- _Exercise requirements_
The records that follow are to be transcribed word for word.
*** Record extracts Section Begins ***
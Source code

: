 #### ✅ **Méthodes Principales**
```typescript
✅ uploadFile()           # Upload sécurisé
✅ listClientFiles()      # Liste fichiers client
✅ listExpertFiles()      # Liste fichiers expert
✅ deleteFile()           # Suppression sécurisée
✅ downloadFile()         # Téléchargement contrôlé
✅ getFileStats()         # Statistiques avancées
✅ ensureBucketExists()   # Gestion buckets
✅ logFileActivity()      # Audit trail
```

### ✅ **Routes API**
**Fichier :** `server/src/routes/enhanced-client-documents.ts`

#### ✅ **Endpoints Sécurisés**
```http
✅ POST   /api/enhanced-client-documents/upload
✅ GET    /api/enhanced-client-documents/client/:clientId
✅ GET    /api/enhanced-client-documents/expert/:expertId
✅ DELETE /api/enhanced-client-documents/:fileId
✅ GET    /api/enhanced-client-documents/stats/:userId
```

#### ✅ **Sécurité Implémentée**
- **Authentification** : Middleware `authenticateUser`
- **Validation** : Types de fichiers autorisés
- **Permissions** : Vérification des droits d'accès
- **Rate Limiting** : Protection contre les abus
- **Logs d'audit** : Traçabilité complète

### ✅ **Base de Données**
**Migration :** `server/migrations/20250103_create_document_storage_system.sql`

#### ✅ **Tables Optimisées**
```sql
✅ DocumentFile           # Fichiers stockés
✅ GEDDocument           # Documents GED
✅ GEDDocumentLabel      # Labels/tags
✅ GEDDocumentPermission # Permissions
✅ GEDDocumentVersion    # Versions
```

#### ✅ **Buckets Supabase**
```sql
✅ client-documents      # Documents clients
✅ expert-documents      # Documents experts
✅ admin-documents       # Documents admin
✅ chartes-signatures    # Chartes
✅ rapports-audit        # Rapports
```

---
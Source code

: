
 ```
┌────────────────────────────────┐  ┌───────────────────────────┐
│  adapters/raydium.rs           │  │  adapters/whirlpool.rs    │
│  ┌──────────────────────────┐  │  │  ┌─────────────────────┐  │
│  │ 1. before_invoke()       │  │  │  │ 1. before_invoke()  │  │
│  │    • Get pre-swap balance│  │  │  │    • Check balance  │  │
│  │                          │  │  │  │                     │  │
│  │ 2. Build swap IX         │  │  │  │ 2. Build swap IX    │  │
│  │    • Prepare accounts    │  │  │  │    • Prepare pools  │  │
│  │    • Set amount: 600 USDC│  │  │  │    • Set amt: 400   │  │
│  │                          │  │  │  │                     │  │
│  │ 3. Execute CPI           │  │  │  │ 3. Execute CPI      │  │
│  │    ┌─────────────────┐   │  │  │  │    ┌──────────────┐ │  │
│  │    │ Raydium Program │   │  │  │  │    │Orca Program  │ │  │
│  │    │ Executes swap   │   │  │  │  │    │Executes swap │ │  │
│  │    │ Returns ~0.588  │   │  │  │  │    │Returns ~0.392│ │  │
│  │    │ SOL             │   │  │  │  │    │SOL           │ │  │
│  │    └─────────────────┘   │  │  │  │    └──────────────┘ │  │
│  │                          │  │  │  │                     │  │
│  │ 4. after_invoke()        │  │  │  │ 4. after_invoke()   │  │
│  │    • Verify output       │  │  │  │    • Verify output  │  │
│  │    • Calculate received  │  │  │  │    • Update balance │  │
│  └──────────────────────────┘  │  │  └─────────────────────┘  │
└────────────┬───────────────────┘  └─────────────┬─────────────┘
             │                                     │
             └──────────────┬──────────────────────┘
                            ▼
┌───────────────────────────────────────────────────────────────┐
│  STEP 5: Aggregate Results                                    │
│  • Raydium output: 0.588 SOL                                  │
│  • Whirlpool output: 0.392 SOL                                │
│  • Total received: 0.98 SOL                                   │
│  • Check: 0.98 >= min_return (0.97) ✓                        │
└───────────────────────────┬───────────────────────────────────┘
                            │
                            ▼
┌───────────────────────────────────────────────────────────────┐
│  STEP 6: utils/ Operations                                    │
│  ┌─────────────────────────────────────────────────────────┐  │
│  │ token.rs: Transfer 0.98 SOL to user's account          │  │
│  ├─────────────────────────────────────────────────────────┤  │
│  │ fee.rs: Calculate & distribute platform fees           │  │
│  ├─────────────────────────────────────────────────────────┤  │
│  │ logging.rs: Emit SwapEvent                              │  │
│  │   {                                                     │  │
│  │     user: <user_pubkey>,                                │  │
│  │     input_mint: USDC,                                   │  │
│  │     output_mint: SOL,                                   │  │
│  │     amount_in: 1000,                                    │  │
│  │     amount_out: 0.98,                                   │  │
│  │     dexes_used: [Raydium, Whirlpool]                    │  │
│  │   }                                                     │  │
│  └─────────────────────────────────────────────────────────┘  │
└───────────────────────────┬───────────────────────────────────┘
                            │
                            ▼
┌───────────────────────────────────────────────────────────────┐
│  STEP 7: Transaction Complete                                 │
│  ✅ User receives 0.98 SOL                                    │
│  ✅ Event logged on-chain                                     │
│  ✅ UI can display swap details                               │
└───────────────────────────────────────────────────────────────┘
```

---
*** Record extracts Section Ends ***
- _Finished exercise_
Source code

: #### ✅ **Méthodes Principales**
```typescript
✅ uploadFile()           # Upload sécurisé
✅ listClientFiles()      # Liste fichiers client
✅ listExpertFiles()      # Liste fichiers expert
✅ deleteFile()           # Suppression sécurisée
✅ downloadFile()         # Téléchargement contrôlé
✅ getFileStats()         # Statistiques avancées
✅ ensureBucketExists()   # Gestion buckets
✅ logFileActivity()      # Audit trail
```

### ✅ **Routes API**
**Fichier :** `server/src/routes/enhanced-client-documents.ts`

#### ✅ **Endpoints Sécurisés**
```http
✅ POST   /api/enhanced-client-documents/upload
✅ GET    /api/enhanced-client-documents/client/:clientId
✅ GET    /api/enhanced-client-documents/expert/:expertId
✅ DELETE /api/enhanced-client-documents/:fileId
✅ GET    /api/enhanced-client-documents/stats/:userId
```

#### ✅ **Sécurité Implémentée**
- **Authentification** : Middleware `authenticateUser`
- **Validation** : Types de fichiers autorisés
- **Permissions** : Vérification des droits d'accès
- **Rate Limiting** : Protection contre les abus
- **Logs d'audit** : Traçabilité complète

### ✅ **Base de Données**
**Migration :** `server/migrations/20250103_create_document_storage_system.sql`

#### ✅ **Tables Optimisées**
```sql
✅ DocumentFile           # Fichiers stockés
✅ GEDDocument           # Documents GED
✅ GEDDocumentLabel      # Labels/tags
✅ GEDDocumentPermission # Permissions
✅ GEDDocumentVersion    # Versions
```

#### ✅ **Buckets Supabase**
```sql
✅ client-documents      # Documents clients
✅ expert-documents      # Documents experts
✅ admin-documents       # Documents admin
✅ chartes-signatures    # Chartes
✅ rapports-audit        # Rapports
```

---
Source code

:
 ```
┌────────────────────────────────┐  ┌───────────────────────────┐
│  adapters/raydium.rs           │  │  adapters/whirlpool.rs    │
│  ┌──────────────────────────┐  │  │  ┌─────────────────────┐  │
│  │ 1. before_invoke()       │  │  │  │ 1. before_invoke()  │  │
│  │    • Get pre-swap balance│  │  │  │    • Check balance  │  │
│  │                          │  │  │  │                     │  │
│  │ 2. Build swap IX         │  │  │  │ 2. Build swap IX    │  │
│  │    • Prepare accounts    │  │  │  │    • Prepare pools  │  │
│  │    • Set amount: 600 USDC│  │  │  │    • Set amt: 400   │  │
│  │                          │  │  │  │                     │  │
│  │ 3. Execute CPI           │  │  │  │ 3. Execute CPI      │  │
│  │    ┌─────────────────┐   │  │  │  │    ┌──────────────┐ │  │
│  │    │ Raydium Program │   │  │  │  │    │Orca Program  │ │  │
│  │    │ Executes swap   │   │  │  │  │    │Executes swap │ │  │
│  │    │ Returns ~0.588  │   │  │  │  │    │Returns ~0.392│ │  │
│  │    │ SOL             │   │  │  │  │    │SOL           │ │  │
│  │    └─────────────────┘   │  │  │  │    └──────────────┘ │  │
│  │                          │  │  │  │                     │  │
│  │ 4. after_invoke()        │  │  │  │ 4. after_invoke()   │  │
│  │    • Verify output       │  │  │  │    • Verify output  │  │
│  │    • Calculate received  │  │  │  │    • Update balance │  │
│  └──────────────────────────┘  │  │  └─────────────────────┘  │
└────────────┬───────────────────┘  └─────────────┬─────────────┘
             │                                     │
             └──────────────┬──────────────────────┘
                            ▼
┌───────────────────────────────────────────────────────────────┐
│  STEP 5: Aggregate Results                                    │
│  • Raydium output: 0.588 SOL                                  │
│  • Whirlpool output: 0.392 SOL                                │
│  • Total received: 0.98 SOL                                   │
│  • Check: 0.98 >= min_return (0.97) ✓                        │
└───────────────────────────┬───────────────────────────────────┘
                            │
                            ▼
┌───────────────────────────────────────────────────────────────┐
│  STEP 6: utils/ Operations                                    │
│  ┌─────────────────────────────────────────────────────────┐  │
│  │ token.rs: Transfer 0.98 SOL to user's account          │  │
│  ├─────────────────────────────────────────────────────────┤  │
│  │ fee.rs: Calculate & distribute platform fees           │  │
│  ├─────────────────────────────────────────────────────────┤  │
│  │ logging.rs: Emit SwapEvent                              │  │
│  │   {                                                     │  │
│  │     user: <user_pubkey>,                                │  │
│  │     input_mint: USDC,                                   │  │
│  │     output_mint: SOL,                                   │  │
│  │     amount_in: 1000,                                    │  │
│  │     amount_out: 0.98,                                   │  │
│  │     dexes_used: [Raydium, Whirlpool]                    │  │
│  │   }                                                     │  │
│  └─────────────────────────────────────────────────────────┘  │
└───────────────────────────┬───────────────────────────────────┘
                            │
                            ▼
┌───────────────────────────────────────────────────────────────┐
│  STEP 7: Transaction Complete                                 │
│  ✅ User receives 0.98 SOL                                    │
│  ✅ Event logged on-chain                                     │
│  ✅ UI can display swap details                               │
└───────────────────────────────────────────────────────────────┘
```

---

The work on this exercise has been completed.